Abstract

In postmenopausal women, a low-trauma distal forearm fracture is a risk factor for osteoporosis and future fracture, which indicates osteoporosis follow-up according to prevailing guidelines. We decided to determine how often women over 45 yr presenting with a low-trauma distal forearm fracture to a Danish emergency department during a 1-yr period were followed up for osteoporosis. We performed a retrospective review of hospital records and we sent the women and their general practitioners (GPs) questionnaires regarding the follow-up undertaken in primary care. Finally, we invited the women for a densitometry to estimate the prevalence of osteoporosis. From May 1, 2001 to April 30, 2002, 147 women presented with a low-trauma distal forearm fractures. According to the review of hospital records, none of the women was referred for bone densitometry or spine X-rays.
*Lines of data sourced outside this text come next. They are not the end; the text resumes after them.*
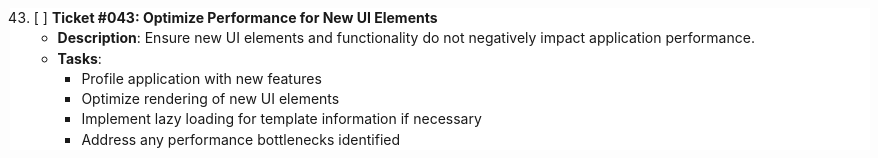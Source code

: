 43. [ ] **Ticket #043: Optimize Performance for New UI Elements**
    - **Description**: Ensure new UI elements and functionality do not negatively impact application performance.
    - **Tasks**:
        - Profile application with new features
        - Optimize rendering of new UI elements
        - Implement lazy loading for template information if necessary
        - Address any performance bottlenecks identified
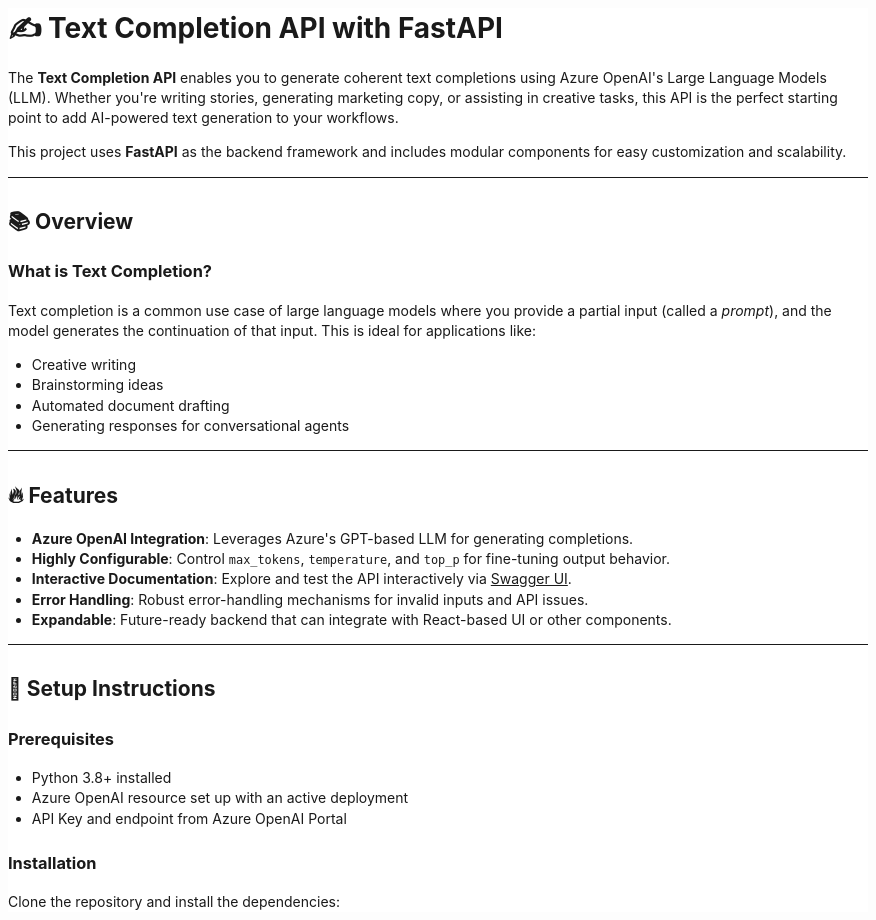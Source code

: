 # ✍ Text Completion API with FastAPI

The **Text Completion API** enables you to generate coherent text completions using Azure OpenAI's Large Language Models (LLM). Whether you're writing stories, generating marketing copy, or assisting in creative tasks, this API is the perfect starting point to add AI-powered text generation to your workflows.

This project uses **FastAPI** as the backend framework and includes modular components for easy customization and scalability.

---

## 📚 Overview

### What is Text Completion?

Text completion is a common use case of large language models where you provide a partial input (called a _prompt_), and the model generates the continuation of that input. This is ideal for applications like:

- Creative writing
- Brainstorming ideas
- Automated document drafting
- Generating responses for conversational agents

---

## 🔥 Features

- **Azure OpenAI Integration**: Leverages Azure's GPT-based LLM for generating completions.
- **Highly Configurable**: Control `max_tokens`, `temperature`, and `top_p` for fine-tuning output behavior.
- **Interactive Documentation**: Explore and test the API interactively via [Swagger UI](http://127.0.0.1:8000/docs).
- **Error Handling**: Robust error-handling mechanisms for invalid inputs and API issues.
- **Expandable**: Future-ready backend that can integrate with React-based UI or other components.

---

## 🚀 Setup Instructions

### Prerequisites

- Python 3.8+ installed
- Azure OpenAI resource set up with an active deployment
- API Key and endpoint from Azure OpenAI Portal

### Installation

Clone the repository and install the dependencies:
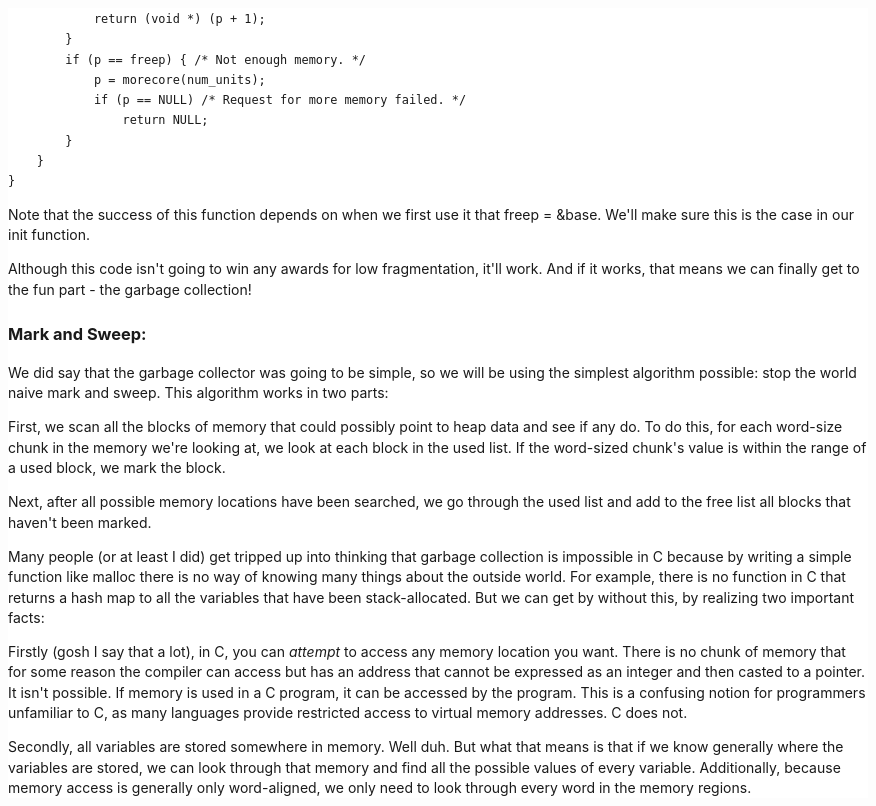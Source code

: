                 return (void *) (p + 1);
            }
            if (p == freep) { /* Not enough memory. */
                p = morecore(num_units);
                if (p == NULL) /* Request for more memory failed. */
                    return NULL;
            }
        }
    }

Note that the success of this function depends on when we first use it
that freep = &base. We'll make sure this is the case in our init
function.

Although this code isn't going to win any awards for low fragmentation,
it'll work. And if it works, that means we can finally get to the fun
part - the garbage collection!

### Mark and Sweep:

We did say that the garbage collector was going to be simple, so we will
be using the simplest algorithm possible: stop the world naive mark and
sweep. This algorithm works in two parts:

First, we scan all the blocks of memory that could possibly point to
heap data and see if any do. To do this, for each word-size chunk in the
memory we're looking at, we look at each block in the used list. If the
word-sized chunk's value is within the range of a used block, we mark
the block.

Next, after all possible memory locations have been searched, we go
through the used list and add to the free list all blocks that haven't
been marked.

Many people (or at least I did) get tripped up into thinking that
garbage collection is impossible in C because by writing a simple
function like malloc there is no way of knowing many things about the
outside world. For example, there is no function in C that returns a
hash map to all the variables that have been stack-allocated. But we can
get by without this, by realizing two important facts:

Firstly (gosh I say that a lot), in C, you can *attempt* to access any
memory location you want. There is no chunk of memory that for some
reason the compiler can access but has an address that cannot be
expressed as an integer and then casted to a pointer. It isn't possible.
If memory is used in a C program, it can be accessed by the program.
This is a confusing notion for programmers unfamiliar to C, as many
languages provide restricted access to virtual memory addresses. C does
not.

Secondly, all variables are stored somewhere in memory. Well duh. But
what that means is that if we know generally where the variables are
stored, we can look through that memory and find all the possible values
of every variable. Additionally, because memory access is generally only
word-aligned, we only need to look through every word in the memory
regions.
One woman had calcium and vitamin D supplementation (CVDS) prescribed and two were recommended to consult their GPs for osteoporosis follow-up. In primary care, 12 women were referred for densitometry or spine X-rays, and 11 women started CVDS after the fracture. Women with risk factors for osteoporosis in addition to the forearm fracture were not more likely to be referred for densitometry or spine X-rays (p = 0.10). The prevalence of osteoporosis was 24% among the 79 women who underwent densitometry. Our study demonstrates a low use of available measures to reduce the risk of future fracture in women with a low-trauma distal forearm fracture, and it emphasizes the need to decide on a local level how to provide osteoporosis follow-up for women with fragility fractures.